*Available data*
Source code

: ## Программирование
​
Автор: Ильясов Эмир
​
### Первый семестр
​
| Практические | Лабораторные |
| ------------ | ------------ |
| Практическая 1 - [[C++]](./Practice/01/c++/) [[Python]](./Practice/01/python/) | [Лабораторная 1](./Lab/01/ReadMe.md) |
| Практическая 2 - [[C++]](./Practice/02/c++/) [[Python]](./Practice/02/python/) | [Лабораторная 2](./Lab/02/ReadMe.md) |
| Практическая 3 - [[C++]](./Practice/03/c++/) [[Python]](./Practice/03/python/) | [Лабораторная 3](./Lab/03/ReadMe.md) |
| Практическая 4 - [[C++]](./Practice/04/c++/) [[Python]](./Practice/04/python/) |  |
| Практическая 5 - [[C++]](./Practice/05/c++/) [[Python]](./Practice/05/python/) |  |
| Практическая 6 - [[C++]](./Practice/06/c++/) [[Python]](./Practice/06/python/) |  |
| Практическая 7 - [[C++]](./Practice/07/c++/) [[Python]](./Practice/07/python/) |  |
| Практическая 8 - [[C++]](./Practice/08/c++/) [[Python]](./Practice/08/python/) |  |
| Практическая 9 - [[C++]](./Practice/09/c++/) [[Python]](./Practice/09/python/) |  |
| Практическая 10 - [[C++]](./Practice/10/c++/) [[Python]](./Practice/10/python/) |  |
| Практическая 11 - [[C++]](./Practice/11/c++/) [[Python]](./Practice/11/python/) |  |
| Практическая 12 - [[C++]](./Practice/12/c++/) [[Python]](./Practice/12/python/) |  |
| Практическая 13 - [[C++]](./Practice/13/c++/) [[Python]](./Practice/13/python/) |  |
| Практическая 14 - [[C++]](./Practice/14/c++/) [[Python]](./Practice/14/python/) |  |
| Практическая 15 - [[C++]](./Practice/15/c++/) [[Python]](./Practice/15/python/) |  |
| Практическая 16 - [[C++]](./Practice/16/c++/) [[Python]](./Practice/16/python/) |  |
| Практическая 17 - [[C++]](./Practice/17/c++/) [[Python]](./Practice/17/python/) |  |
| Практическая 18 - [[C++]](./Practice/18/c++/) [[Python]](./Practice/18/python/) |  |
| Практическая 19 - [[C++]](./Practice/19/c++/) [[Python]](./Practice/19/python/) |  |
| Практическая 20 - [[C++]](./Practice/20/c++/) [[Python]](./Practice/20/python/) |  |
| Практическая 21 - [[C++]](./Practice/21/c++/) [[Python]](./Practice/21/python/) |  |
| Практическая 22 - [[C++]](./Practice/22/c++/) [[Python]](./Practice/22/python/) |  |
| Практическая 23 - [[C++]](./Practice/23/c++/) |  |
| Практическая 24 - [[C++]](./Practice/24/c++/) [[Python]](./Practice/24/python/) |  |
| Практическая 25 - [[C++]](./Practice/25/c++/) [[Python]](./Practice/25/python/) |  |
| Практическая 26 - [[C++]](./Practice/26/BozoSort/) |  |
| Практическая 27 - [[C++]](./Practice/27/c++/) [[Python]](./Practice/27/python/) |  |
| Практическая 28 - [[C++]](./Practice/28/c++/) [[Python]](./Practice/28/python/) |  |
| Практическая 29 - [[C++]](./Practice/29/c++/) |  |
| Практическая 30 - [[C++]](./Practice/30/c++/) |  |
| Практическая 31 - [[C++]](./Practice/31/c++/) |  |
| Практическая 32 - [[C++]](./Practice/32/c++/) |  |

*What the task asks*
Starting at the line that contains "29 - [[C++]](./Practice/29/c++/)", write out every line to the end of the entries, exactly as given.

*Answer space*
| Практическая 29 - [[C++]](./Practice/29/c++/) |  |
| Практическая 30 - [[C++]](./Practice/30/c++/) |  |
| Практическая 31 - [[C++]](./Practice/31/c++/) |  |
| Практическая 32 - [[C++]](./Practice/32/c++/) |  |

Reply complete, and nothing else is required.